Die Ukraine-Krise, Prahlen mit neuen Atomwaffen, zahllose Vetos im UN-Sicherheitsrat, zuletzt der Fall Skripal – der Gedanke an Russland löst in letzter Zeit wieder vermehrt Unbehagen aus und lässt grübeln, ob Putins Föderation nicht auf dem Weg zum Schurkenstaat ist.
Bei der Planung des jüngsten „Bucht(r)ipps“ konnten Rosa Grünstein und Thomas Liebscher noch nicht wissen, wie beängstigend die aktuellen Entwicklungen sein würden, aber sie wollten ohnedies zeigen, dass die Beschäftigung mit dem flächenmäßig größten Staat der Erde und vor allem seiner Literatur „wunderschön“ ist – „so lange sie nicht an Putin und die Politik heute denken“.
Gesagt, getan: Am vergangenen Freitag Abend habe die Landtagsabgeordnete a.D. und der Mundart-Dichterfürst bei Dieter Reif und rund 40 Gästen in der „Zehntscheune“ mit ihrer traditionsreichen Veranstaltungsreihe in dem transkontinentalen Riesenreich Station gemacht – und mit vier Vertretern der jüngeren russischen Literatur gezeigt, dass man sich dem Land auf sehr unterschiedliche, immer aber auch auf humorvolle Weise nähern kann.

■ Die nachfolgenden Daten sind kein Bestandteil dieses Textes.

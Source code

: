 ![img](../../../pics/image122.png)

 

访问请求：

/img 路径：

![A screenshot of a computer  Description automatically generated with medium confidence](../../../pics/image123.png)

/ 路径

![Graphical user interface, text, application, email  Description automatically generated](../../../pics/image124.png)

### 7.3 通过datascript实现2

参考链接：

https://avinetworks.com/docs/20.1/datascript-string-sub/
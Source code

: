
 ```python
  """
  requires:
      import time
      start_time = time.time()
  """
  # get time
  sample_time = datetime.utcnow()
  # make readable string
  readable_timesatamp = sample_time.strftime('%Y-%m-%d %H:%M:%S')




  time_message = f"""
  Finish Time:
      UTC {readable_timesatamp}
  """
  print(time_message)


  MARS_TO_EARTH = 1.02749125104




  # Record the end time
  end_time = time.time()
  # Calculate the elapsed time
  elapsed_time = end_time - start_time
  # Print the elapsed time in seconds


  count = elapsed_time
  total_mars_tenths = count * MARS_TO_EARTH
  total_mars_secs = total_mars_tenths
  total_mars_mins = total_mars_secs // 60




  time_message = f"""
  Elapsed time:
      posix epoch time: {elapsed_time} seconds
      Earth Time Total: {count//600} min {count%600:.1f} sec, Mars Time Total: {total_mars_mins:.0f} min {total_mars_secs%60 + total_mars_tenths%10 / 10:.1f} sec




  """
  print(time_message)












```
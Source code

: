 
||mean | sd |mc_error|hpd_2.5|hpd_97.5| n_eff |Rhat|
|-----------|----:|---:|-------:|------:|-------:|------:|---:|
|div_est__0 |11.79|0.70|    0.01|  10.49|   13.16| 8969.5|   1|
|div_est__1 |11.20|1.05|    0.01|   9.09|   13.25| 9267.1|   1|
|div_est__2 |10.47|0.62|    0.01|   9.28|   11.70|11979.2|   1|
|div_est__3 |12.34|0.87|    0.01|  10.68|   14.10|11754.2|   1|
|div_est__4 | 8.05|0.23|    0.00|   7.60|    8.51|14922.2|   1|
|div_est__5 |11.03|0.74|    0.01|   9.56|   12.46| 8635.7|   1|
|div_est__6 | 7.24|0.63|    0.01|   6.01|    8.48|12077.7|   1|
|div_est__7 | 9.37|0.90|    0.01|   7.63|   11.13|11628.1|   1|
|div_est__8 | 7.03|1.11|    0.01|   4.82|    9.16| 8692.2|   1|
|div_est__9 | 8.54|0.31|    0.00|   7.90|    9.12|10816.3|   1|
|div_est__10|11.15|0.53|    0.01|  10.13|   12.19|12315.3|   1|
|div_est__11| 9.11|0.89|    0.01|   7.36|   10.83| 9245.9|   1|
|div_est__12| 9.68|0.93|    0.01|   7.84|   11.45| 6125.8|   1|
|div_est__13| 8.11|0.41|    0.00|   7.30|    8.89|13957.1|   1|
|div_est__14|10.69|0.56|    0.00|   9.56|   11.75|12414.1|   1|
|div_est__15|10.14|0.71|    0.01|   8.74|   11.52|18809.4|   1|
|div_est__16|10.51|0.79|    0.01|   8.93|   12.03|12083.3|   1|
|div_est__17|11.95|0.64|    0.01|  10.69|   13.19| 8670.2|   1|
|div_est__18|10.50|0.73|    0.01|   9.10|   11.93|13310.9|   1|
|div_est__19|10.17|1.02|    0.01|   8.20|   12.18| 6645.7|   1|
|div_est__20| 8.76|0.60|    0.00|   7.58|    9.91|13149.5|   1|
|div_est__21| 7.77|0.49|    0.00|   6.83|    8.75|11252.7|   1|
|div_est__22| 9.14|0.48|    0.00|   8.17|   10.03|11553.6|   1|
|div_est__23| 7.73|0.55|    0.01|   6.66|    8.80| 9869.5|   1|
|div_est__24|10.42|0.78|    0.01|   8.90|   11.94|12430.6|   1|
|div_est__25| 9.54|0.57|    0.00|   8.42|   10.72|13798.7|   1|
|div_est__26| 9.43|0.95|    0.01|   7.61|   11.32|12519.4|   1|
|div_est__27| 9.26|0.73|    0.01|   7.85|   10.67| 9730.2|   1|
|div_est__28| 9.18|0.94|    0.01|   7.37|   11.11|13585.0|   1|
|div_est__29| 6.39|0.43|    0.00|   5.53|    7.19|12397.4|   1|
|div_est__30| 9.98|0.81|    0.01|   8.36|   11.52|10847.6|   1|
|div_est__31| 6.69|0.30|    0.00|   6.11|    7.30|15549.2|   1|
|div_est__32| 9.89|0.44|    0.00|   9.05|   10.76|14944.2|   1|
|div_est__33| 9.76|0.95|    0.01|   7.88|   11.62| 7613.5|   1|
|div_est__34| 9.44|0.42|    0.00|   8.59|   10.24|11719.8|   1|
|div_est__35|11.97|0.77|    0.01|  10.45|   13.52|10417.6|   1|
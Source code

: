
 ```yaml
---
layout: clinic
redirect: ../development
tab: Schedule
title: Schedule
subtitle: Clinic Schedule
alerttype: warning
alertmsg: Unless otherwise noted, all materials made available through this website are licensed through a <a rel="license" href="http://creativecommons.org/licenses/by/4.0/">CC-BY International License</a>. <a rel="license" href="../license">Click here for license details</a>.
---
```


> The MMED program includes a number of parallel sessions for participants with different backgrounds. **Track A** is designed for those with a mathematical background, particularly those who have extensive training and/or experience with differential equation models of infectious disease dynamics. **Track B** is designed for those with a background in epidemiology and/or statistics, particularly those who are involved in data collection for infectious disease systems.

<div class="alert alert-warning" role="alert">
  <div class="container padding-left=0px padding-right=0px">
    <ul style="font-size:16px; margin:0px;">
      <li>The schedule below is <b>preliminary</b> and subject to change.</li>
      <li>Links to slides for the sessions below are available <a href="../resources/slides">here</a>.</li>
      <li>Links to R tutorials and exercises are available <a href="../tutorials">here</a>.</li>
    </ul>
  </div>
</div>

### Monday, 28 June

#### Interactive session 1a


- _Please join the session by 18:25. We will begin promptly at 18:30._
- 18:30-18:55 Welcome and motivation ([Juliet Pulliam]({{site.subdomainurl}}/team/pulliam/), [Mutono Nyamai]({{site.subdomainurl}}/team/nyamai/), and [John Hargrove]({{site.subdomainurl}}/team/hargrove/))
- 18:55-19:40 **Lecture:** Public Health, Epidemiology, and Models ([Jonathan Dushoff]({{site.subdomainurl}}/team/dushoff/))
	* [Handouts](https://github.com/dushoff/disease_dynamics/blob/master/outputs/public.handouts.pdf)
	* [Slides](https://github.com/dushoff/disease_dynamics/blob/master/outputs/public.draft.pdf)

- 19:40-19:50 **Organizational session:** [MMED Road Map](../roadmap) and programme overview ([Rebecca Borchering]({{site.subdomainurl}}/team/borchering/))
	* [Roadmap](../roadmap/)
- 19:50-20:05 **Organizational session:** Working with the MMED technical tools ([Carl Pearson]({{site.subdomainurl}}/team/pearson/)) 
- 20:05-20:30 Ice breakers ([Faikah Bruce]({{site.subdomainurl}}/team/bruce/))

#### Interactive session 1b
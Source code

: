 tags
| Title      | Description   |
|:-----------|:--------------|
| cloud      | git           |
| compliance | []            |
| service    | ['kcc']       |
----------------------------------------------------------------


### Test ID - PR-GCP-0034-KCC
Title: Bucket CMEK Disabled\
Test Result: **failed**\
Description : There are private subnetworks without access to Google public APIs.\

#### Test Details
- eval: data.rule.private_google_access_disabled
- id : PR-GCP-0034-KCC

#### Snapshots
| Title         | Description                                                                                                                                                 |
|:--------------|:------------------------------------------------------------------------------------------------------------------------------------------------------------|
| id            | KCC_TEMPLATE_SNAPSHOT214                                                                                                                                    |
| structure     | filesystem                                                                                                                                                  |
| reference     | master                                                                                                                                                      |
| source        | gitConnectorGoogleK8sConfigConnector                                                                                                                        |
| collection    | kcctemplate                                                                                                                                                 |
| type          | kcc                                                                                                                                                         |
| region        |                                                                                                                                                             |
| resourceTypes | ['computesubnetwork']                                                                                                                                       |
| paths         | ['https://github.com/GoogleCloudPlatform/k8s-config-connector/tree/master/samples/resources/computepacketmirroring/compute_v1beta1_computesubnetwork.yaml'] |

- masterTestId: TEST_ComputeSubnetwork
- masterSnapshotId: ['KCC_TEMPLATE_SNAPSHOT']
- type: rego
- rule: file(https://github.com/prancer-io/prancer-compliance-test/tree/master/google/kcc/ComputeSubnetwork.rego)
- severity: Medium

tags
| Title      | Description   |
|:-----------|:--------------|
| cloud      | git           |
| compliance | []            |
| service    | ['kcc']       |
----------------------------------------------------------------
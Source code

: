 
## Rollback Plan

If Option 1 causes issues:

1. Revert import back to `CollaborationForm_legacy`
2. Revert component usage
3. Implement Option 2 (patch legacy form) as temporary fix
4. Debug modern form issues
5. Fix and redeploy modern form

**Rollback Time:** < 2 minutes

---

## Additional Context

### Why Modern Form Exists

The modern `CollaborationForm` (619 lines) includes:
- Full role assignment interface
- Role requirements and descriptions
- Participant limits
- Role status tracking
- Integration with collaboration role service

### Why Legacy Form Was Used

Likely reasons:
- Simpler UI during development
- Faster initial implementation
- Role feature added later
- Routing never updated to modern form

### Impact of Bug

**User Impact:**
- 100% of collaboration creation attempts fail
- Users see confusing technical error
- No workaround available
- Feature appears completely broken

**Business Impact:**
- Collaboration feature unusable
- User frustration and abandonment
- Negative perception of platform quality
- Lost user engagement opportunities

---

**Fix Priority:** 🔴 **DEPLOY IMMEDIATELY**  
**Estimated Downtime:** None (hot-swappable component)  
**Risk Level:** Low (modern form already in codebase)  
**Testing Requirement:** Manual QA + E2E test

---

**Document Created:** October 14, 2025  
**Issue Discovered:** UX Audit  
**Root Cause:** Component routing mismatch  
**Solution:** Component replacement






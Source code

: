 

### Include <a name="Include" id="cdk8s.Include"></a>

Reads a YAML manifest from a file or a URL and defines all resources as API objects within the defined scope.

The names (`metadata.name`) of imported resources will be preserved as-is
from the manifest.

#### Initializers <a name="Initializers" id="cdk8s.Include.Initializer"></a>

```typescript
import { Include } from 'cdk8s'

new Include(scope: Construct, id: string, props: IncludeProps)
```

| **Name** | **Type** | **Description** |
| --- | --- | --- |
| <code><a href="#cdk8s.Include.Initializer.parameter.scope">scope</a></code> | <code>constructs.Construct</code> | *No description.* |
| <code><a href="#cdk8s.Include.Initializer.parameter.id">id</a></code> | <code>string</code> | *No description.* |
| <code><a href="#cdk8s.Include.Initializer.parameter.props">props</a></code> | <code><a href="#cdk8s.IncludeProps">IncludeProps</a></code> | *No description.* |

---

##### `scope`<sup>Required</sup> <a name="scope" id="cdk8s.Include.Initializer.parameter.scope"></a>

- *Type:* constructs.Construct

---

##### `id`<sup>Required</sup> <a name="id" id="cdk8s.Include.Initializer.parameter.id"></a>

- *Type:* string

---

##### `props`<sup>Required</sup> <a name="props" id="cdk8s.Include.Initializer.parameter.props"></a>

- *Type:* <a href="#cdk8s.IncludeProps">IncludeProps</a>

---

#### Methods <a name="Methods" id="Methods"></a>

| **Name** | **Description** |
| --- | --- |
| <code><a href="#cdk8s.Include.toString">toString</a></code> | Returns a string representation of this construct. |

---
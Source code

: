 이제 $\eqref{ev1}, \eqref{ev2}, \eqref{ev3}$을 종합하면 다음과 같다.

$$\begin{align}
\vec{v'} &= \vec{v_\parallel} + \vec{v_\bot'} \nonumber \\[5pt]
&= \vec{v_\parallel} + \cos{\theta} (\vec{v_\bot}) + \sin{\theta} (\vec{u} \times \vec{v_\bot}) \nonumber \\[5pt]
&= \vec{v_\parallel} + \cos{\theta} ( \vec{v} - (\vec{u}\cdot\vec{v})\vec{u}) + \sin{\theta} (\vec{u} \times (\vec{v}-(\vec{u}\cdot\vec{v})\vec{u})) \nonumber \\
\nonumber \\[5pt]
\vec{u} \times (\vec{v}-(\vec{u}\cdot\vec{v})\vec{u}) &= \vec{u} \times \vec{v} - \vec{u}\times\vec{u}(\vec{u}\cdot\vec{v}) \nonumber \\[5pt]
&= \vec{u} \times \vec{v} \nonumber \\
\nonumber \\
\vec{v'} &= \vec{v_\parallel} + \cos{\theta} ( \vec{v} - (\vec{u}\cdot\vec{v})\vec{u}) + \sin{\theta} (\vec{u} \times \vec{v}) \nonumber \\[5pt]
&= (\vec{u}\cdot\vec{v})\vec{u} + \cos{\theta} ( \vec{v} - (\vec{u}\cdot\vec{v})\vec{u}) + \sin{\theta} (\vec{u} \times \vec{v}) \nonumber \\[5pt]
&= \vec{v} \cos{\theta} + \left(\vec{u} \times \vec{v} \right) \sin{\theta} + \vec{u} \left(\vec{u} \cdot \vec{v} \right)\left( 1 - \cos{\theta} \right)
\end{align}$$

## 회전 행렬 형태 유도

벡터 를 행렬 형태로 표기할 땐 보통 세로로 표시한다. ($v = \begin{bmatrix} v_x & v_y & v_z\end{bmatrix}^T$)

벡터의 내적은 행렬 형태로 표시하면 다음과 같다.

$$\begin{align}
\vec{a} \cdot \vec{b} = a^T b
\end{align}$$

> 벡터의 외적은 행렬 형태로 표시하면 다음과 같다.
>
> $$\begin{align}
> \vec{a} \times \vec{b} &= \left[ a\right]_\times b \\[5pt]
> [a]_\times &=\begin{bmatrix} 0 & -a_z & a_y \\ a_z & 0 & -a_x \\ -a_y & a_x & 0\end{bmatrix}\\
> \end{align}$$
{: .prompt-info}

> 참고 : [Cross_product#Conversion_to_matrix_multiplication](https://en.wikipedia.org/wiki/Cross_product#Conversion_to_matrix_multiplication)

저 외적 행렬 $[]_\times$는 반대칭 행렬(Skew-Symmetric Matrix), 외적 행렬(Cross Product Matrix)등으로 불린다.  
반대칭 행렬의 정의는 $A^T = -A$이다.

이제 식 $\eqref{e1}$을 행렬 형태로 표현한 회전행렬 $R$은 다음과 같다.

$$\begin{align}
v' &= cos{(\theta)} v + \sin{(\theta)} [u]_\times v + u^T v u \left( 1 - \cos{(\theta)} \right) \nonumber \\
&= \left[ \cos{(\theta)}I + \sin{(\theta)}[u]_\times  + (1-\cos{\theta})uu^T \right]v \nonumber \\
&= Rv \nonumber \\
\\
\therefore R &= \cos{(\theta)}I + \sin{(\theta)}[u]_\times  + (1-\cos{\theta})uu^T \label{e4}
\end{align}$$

Die Bucht(r)ipp-Crew startete mit Elena Chizovas Roman „Die stille Macht der Frauen“ (dtv 2012, 280 Seiten). Drei Omas, eine Mutter, ein Kind: Lebens- und Leidensgenossinnen, die sich – auch wegen des Kindes, das stumm ist, was in der auf Produktivität getrimmten Welt ein existentieller Makel ist – immer besser verstehen. Besonders liebe er die „kleinen Sabotageakte der orthodoxen Frauen in einem vielschichtigen Roman über die Vergangenheit der Sowjetunion und die naiven Hoffnungen der sozialistischen Jugend“, so Liebscher. „In ganz einfachen Worten das ganz einfache Leben dieser ganz einfachen Leute“.
Liebschers zweite Präsentation entführte in die pralle und immer auch extrem verrückte Künstler-Welt in den 1980er Jahren: Julia Kissinas autobiografischer Roman „Elephantinas Moskauer Jahre“ (Suhrkamp 2016, 220 Seiten). „Ein Buch voller schriller Metaphern – in jedem Satz eine Pointe vom prallen Künstlerleben“. Und genau so präsentierte er es auch, mit von viel Lachen begleiteten skurrilen Szenen mit „Tomaten-Guru“ und Künstlern, die sich vorrangig durch den Grad des „Besoffenseins“ apostrophieren.
Die für ihre eloquente, immer ganz besonders fesselnde Vortragsart seit 1995, als der erste „Bucht(r)ipp“ startete, bekannte Rosa Grünstein gab zunächst Alina Bronskys „Baba Dunjas letzte Liebe“ (Kiepenheuer & Witsch 2015, 160 Seiten). Bronsky, die seit Anfang der 1990er in Deutschland lebt, zeichnet damit „ein unheimlich anrührendes Portrait einer alten Frau“ nach, „die trotz aller Widrigkeiten ihr Leben in Händen behält“ – während und gerade indem sie in das verstrahlte Gebiet um Tschernobyl zurückkehrt. „Eine skurrile Gesellschaft bizarrer Menschen, zwischen denen die Toten wandeln“. Und bei der schwierigen Thematik überraschend konstatiert Grünstein: „Es ist so zauberhaft, humorvoll und liebevoll – lesen sie es!“
Das von Soljanka und Blintschiki auch kulinarisch verwöhnte Auditorium wurde mit währen Lachsalven verabschiedet: Alexej Slapowskys „Formular“ (Claasen 2001, 320 Seiten) entspinnt um die selbst schon reichlich perfiden 350 Fragen eines Formulars zur Aufnahme in die Miliz die Geschichte eines 39-jährigen „Kreuzwortlers“. Der findet sich irgendwo in der direkten Nachfolge Nabokovs und den so realitätshörigen Forderungen seiner Schwester bei fünf Rendezvous findet und lässt entlang der Formular-Fragen sein Leben Revue passieren. „Am Ende bleibt er Kreuzwortler, überlegt aber auch, Präsident Russlands zu werden“. Gerade die von Grünstein ausgewählte Passage über sein erstes Treffen mit einer der von der Schwester ausgesuchten „Annoncen-Frauen“ bewies in ihrem ganzen sprühenden Witz: Der Autor schreibt über einen „Helden unserer Zeit – im schlechtesten Sinne des Wortes!“
Der nächste „Bucht(r)ipp“ startet am Fr., 26.10.2018 – das Ziel ist noch nicht bekannt.